In his feature debut, “Castanha,” Davi Pretto won upbeat reactions at Berlin’s Forum for a docu/fiction character study of cabaret-performer João Carlos Castanha, a gay man living with his elderly mom, working as an actor and drag queen hostess in local clubs, and still enraptured by his memories and the music of the early ‘80s gay scene.
Pretto’s sophomore outing “Rifle,” which screens at Ventana Sur’s Copia Cero, world premiered at the 2016 Brasilia Film Festival, where it took best film, a critics prize, screenplay and sound. As a project, it was presented at the San Sebastian Fest’s Europe-Latin America Co-Production Forum, Brazil’s BrLab and the Berlinale Talent Project Market.
Produced by Porto Alegre-based Tokyo Filmes in co-production with Germany’s Autentika Films, “Rifle” once more explores fiction/non-fiction boundaries, as well as the personal dilemmas “Castanha”’s main character experienced.
“I’m not sure where exactly is the line between fiction and reality, Pretto said, adding he didn’t adopt any fly-on-the-wall approach to hi subjects. “Basically, I followed classic fiction method to shoot it.”

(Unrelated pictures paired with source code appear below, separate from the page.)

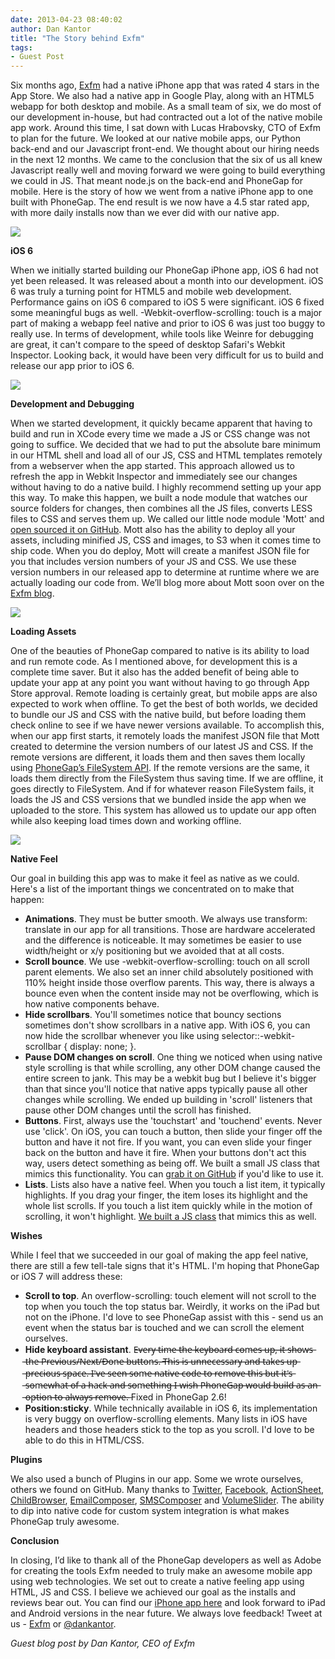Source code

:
 ```yaml
---
date: 2013-04-23 08:40:02
author: Dan Kantor
title: "The Story behind Exfm"
tags:
- Guest Post
---
```


Six months ago, [Exfm](http://ex.fm) had a native iPhone app that was rated 4 stars in the App Store. We also had a native app in Google Play, along with an HTML5 webapp for both desktop and mobile. As a small team of six, we do most of our development in-house, but had contracted out a lot of the native mobile app work. Around this time, I sat down with Lucas Hrabovsky, CTO of Exfm to plan for the future. We looked at our native mobile apps, our Python back-end and our Javascript front-end. We thought about our hiring needs in the next 12 months. We came to the conclusion that the six of us all knew Javascript really well and moving forward we were going to build everything we could in JS. That meant node.js on the back-end and PhoneGap for mobile. Here is the story of how we went from a native iPhone app to one built with PhoneGap. The end result is we now have a 4.5 star rated app, with more daily installs now than we ever did with our native app.

![](/uploads/blog/2013-04/ratings.jpg)

**iOS 6**

When we initially started building our PhoneGap iPhone app, iOS 6 had not yet been released. It was released about a month into our development. iOS 6 was truly a turning point for HTML5 and mobile web development. Performance gains on iOS 6 compared to iOS 5 were significant. iOS 6 fixed some meaningful bugs as well. -Webkit-overflow-scrolling: touch is a major part of making a webapp feel native and prior to iOS 6 was just too buggy to really use. In terms of development, while tools like Weinre for debugging are great, it can't compare to the speed of desktop Safari's Webkit Inspector. Looking back, it would have been very difficult for us to build and release our app prior to iOS 6.

![](/uploads/blog/2013-04/ios.jpg)

**Development and Debugging**

When we started development, it quickly became apparent that having to build and run in XCode every time we made a JS or CSS change was not going to suffice. We decided that we had to put the absolute bare minimum in our HTML shell and load all of our JS, CSS and HTML templates remotely from a webserver when the app started. This approach allowed us to refresh the app in Webkit Inspector and immediately see our changes without having to do a native build. I highly recommend setting up your app this way. To make this happen, we built a node module that watches our source folders for changes, then combines all the JS files, converts LESS files to CSS and serves them up. We called our little node module 'Mott' and [open sourced it on GitHub](https://github.com/exfm/mott). Mott also has the ability to deploy all your assets, including minified JS, CSS and images, to S3 when it comes time to ship code. When you do deploy, Mott will create a manifest JSON file for you that includes version numbers of your JS and CSS. We use these version numbers in our released app to determine at runtime where we are actually loading our code from. We’ll blog more about Mott soon over on the [Exfm blog](http://blog.ex.fm/). 

![](/uploads/blog/2013-04/devdebug.jpg)

**Loading Assets**

One of the beauties of PhoneGap compared to native is its ability to load and run remote code. As I mentioned above, for development this is a complete time saver. But it also has the added benefit of being able to update your app at any point you want without having to go through App Store approval. Remote loading is certainly great, but mobile apps are also expected to work when offline. To get the best of both worlds, we decided to bundle our JS and CSS with the native build, but before loading them check online to see if we have newer versions available. To accomplish this, when our app first starts, it remotely loads the manifest JSON file that Mott created to determine the version numbers of our latest JS and CSS. If the remote versions are different, it loads them and then saves them locally using [PhoneGap’s FileSystem API](http://docs.phonegap.com/en/2.6.0/cordova_file_file.md.html#FileSystem). If the remote versions are the same, it loads them directly from the FileSystem thus saving time. If we are offline, it goes directly to FileSystem. And if for whatever reason FileSystem fails, it loads the JS and CSS versions that we bundled inside the app when we uploaded to the store. This system has allowed us to update our app often while also keeping load times down and working offline. 

![](/uploads/blog/2013-04/loadingassets.jpg)

**Native Feel**

Our goal in building this app was to make it feel as native as we could. Here's a list of the important things we concentrated on to make that happen: 

* **Animations**. They must be butter smooth. We always use transform: translate in our app for all transitions. Those are hardware accelerated and the difference is noticeable. It may sometimes be easier to use width/height or x/y positioning but we avoided that at all costs.  
* **Scroll bounce**. We use -webkit-overflow-scrolling: touch on all scroll parent elements. We also set an inner child absolutely positioned with 110% height inside those overflow parents. This way, there is always a bounce even when the content inside may not be overflowing, which is how native components behave. 
* **Hide scrollbars**. You'll sometimes notice that bouncy sections sometimes don't show scrollbars in a native app. With iOS 6, you can now hide the scrollbar whenever you like using selector::-webkit-scrollbar { display: none; }. 
* **Pause DOM changes on scroll**. One thing we noticed when using native style scrolling is that while scrolling, any other DOM change caused the entire screen to jank. This may be a webkit bug but I believe it's bigger than that since you'll notice that native apps typically pause all other changes while scrolling. We ended up building in 'scroll' listeners that pause other DOM changes until the scroll has finished. 
* **Buttons**. First, always use the 'touchstart' and 'touchend' events. Never use 'click'. On iOS, you can touch a button, then slide your finger off the button and have it not fire. If you want, you can even slide your finger back on the button and have it fire. When your buttons don't act this way, users detect something as being off. We built a small JS class that mimics this functionality. You can [grab it on GitHub](https://github.com/exfm/touch-element) if you'd like to use it. 
* **Lists**. Lists also have a native feel. When you touch a list item, it typically highlights. If you drag your finger, the item loses its highlight and the whole list scrolls. If you touch a list item quickly while in the motion of scrolling, it won't highlight. [We built a JS class](https://github.com/exfm/touch-list-item) that mimics this as well. 

**Wishes**

While I feel that we succeeded in our goal of making the app feel native, there are still a few tell-tale signs that it's HTML. I'm hoping that PhoneGap or iOS 7 will address these:

* **Scroll to top**. An overflow-scrolling: touch element will not scroll to the top when you touch the top status bar. Weirdly, it works on the iPad but not on the iPhone. I'd love to see PhoneGap assist with this - send us an event when the status bar is touched and we can scroll the element ourselves.  
* **Hide keyboard assistant**. E̶v̶e̶r̶y̶ ̶t̶i̶m̶e̶ ̶t̶h̶e̶ ̶k̶e̶y̶b̶o̶a̶r̶d̶ ̶c̶o̶m̶e̶s̶ ̶u̶p̶,̶ ̶i̶t̶ ̶s̶h̶o̶w̶s̶ ̶t̶h̶e̶ ̶P̶r̶e̶v̶i̶o̶u̶s̶/̶N̶e̶x̶t̶/̶D̶o̶n̶e̶ ̶b̶u̶t̶t̶o̶n̶s̶.̶ ̶T̶h̶i̶s̶ ̶i̶s̶ ̶u̶n̶n̶e̶c̶e̶s̶s̶a̶r̶y̶ ̶a̶n̶d̶ ̶t̶a̶k̶e̶s̶ ̶u̶p̶ ̶p̶r̶e̶c̶i̶o̶u̶s̶ ̶s̶p̶a̶c̶e̶.̶ ̶I̶'̶v̶e̶ ̶s̶e̶e̶n̶ ̶s̶o̶m̶e̶ ̶n̶a̶t̶i̶v̶e̶ ̶c̶o̶d̶e̶ ̶t̶o̶ ̶r̶e̶m̶o̶v̶e̶ ̶t̶h̶i̶s̶ ̶b̶u̶t̶ ̶i̶t̶'̶s̶ ̶s̶o̶m̶e̶w̶h̶a̶t̶ ̶o̶f̶ ̶a̶ ̶h̶a̶c̶k̶ ̶a̶n̶d̶ ̶s̶o̶m̶e̶t̶h̶i̶n̶g̶ ̶I̶ ̶w̶i̶s̶h̶ ̶P̶h̶o̶n̶e̶G̶a̶p̶ ̶w̶o̶u̶l̶d̶ ̶b̶u̶i̶l̶d̶ ̶a̶s̶ ̶a̶n̶ ̶o̶p̶t̶i̶o̶n̶ ̶t̶o̶ ̶a̶l̶w̶a̶y̶s̶ ̶r̶e̶m̶o̶v̶e̶.̶  Fixed in PhoneGap 2.6!  
* **Position:sticky**. While technically available in iOS 6, its implementation is very buggy on overflow-scrolling elements. Many lists in iOS have headers and those headers stick to the top as you scroll. I'd love to be able to do this in HTML/CSS.

**Plugins**

We also used a bunch of Plugins in our app. Some we wrote ourselves, others we found on GitHub. Many thanks to [Twitter](https://github.com/phonegap/phonegap-plugins/tree/master/iOS/Twitter), [Facebook](https://github.com/phonegap/phonegap-facebook-plugin), [ActionSheet](https://github.com/mgcrea/cordova-actionsheet), [ChildBrowser](https://github.com/phonegap/phonegap-plugins/tree/master/iOS/ChildBrowser), [EmailComposer](https://github.com/phonegap/phonegap-plugins/tree/master/iOS/EmailComposer), [SMSComposer](https://github.com/phonegap/phonegap-plugins/tree/master/iOS/SMSComposer) and [VolumeSlider](https://github.com/devgeeks/VolumeSlider). The ability to dip into native code for custom system integration is what makes PhoneGap truly awesome. 

**Conclusion**

In closing, I’d like to thank all of the PhoneGap developers as well as Adobe for creating the tools Exfm needed to truly make an awesome mobile app using web technologies. We set out to create a native feeling app using HTML, JS and CSS. I believe we achieved our goal as the installs and reviews bear out. You can find our [iPhone app here](http://ex.fm/iphone) and look forward to iPad and Android versions in the near future. We always love feedback! Tweet at us - [Exfm](https://twitter.com/exfm) or [@dankantor](https://twitter.com/dankantor).

*Guest blog post by Dan Kantor, CEO of Exfm*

“Rifle” was shot in Vacaíqua, Southern Brazil, rolling countryside near to the border with Uruguay, using non-professional actors from the region.
Its background is the rampant redistribution of land in rural Brazil as small landowners plots are bought up by big landowners, aiming to move in and plant vast plains of soya and rice.
“The inhabitants of the region play the characters of a story that is not their own –even if it might be– in a narrative somewhere between a road movie, a Western and a suspense movie,” Pretto observed.
He added: “It’s a film about identity in the empty, post-exodus, rural parts of my country, about people who live there and are increasingly forced to take up an urban existence, one of decay. Because of that, it ends up also being a film about violence.”
The Brazilian filmmaker is currently writing two projects: “South,” a period suspense drama set in the 19th century during one of the longest wars in Brazil; and “Field Exercise,” a horror film set against a military context in contemporary Brazil, Pretto told Variety.